◆ Exercise details ◆
Read the data below line by line and copy each one with "core" in it.

◆ Study material ◆
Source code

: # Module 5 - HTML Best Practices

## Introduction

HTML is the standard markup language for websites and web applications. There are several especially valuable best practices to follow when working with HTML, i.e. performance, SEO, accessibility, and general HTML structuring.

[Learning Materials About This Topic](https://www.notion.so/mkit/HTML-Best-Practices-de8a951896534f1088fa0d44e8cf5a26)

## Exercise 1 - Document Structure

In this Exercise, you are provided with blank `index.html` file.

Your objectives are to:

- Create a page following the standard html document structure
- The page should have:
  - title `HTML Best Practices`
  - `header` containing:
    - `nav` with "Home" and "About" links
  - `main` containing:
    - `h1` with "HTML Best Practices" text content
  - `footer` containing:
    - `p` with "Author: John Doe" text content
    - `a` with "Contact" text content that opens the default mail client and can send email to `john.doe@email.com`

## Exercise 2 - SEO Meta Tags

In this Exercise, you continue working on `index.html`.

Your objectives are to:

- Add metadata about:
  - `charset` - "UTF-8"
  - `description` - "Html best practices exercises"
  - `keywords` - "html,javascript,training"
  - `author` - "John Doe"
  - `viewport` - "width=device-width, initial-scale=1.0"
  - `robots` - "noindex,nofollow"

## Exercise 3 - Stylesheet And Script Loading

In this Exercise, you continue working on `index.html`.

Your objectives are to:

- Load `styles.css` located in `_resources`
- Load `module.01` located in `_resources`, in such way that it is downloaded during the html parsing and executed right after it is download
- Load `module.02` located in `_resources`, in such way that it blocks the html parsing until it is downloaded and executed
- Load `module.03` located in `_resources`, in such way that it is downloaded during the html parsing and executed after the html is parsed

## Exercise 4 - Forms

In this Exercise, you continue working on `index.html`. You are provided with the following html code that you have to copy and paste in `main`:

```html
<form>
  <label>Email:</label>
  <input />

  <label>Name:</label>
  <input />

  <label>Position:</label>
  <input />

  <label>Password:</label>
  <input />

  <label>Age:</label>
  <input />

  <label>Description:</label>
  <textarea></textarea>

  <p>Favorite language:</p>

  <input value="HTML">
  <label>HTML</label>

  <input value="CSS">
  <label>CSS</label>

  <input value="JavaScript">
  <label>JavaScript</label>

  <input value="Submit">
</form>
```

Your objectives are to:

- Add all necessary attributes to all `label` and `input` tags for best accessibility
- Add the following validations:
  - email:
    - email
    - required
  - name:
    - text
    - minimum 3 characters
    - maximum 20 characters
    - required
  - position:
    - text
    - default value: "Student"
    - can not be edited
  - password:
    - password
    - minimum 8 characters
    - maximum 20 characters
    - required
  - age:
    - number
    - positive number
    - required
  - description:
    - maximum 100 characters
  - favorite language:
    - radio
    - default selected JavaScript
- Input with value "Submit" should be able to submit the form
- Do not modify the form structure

--

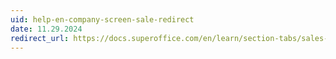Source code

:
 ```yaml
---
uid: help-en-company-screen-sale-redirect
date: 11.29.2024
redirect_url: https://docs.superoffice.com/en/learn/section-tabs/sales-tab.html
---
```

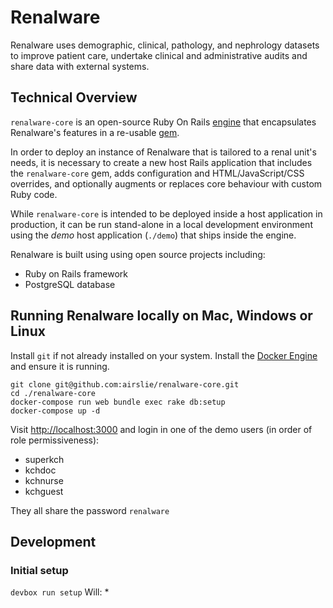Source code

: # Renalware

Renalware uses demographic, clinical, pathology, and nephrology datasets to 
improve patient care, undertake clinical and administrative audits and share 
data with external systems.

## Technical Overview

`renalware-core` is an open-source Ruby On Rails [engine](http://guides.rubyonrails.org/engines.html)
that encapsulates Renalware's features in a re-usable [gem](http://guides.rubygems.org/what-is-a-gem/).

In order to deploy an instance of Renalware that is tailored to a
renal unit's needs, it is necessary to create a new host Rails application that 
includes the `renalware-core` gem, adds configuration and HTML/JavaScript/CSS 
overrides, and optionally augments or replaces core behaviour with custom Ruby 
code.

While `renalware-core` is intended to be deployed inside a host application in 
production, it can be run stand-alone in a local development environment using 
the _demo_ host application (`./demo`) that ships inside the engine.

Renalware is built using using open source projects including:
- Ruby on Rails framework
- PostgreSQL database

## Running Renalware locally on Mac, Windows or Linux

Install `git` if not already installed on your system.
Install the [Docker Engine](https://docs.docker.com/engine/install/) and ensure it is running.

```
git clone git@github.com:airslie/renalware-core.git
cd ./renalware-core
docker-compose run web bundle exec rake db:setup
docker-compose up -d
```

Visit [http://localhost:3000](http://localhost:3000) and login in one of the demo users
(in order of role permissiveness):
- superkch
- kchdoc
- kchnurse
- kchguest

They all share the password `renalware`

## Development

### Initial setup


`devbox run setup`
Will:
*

...

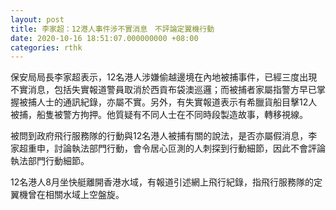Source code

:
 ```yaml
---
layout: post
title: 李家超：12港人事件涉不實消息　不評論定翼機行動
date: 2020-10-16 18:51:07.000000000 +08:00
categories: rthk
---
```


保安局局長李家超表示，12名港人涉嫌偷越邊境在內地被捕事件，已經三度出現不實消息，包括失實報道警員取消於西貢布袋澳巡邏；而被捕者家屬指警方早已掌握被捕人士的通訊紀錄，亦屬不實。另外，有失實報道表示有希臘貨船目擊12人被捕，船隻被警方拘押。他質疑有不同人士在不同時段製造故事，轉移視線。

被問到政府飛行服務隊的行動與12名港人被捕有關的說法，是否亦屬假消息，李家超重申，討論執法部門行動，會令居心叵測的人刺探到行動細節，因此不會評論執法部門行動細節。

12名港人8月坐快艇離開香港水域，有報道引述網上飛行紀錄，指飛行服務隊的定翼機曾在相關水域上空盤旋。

◆ Response ◆
`renalware-core` is an open-source Ruby On Rails [engine](http://guides.rubyonrails.org/engines.html)
includes the `renalware-core` gem, adds configuration and HTML/JavaScript/CSS 
overrides, and optionally augments or replaces core behaviour with custom Ruby 
While `renalware-core` is intended to be deployed inside a host application in 
git clone git@github.com:airslie/renalware-core.git
cd ./renalware-core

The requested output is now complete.